#### MATERIAL TO PROCESS

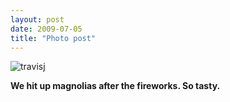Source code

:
 ```yaml
---
layout: post
date: 2009-07-05
title: "Photo post"
---
```

![travisj](/images/5776e8840c8321895ad77ecce3966d17d91873a50f8444c97c85c6849d670743.jpg)

<b>We hit up magnolias after the fireworks. So tasty.</b>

#### WHAT THE TASK REQUIRES
The listing above should be returned word for word, with pictures omitted.

#### PROBLEM SOLUTION
Source code

:
 ```yaml
---
layout: post
date: 2009-07-05
title: "Photo post"
---
```

![travisj](/images/5776e8840c8321895ad77ecce3966d17d91873a50f8444c97c85c6849d670743.jpg)

<b>We hit up magnolias after the fireworks. So tasty.</b>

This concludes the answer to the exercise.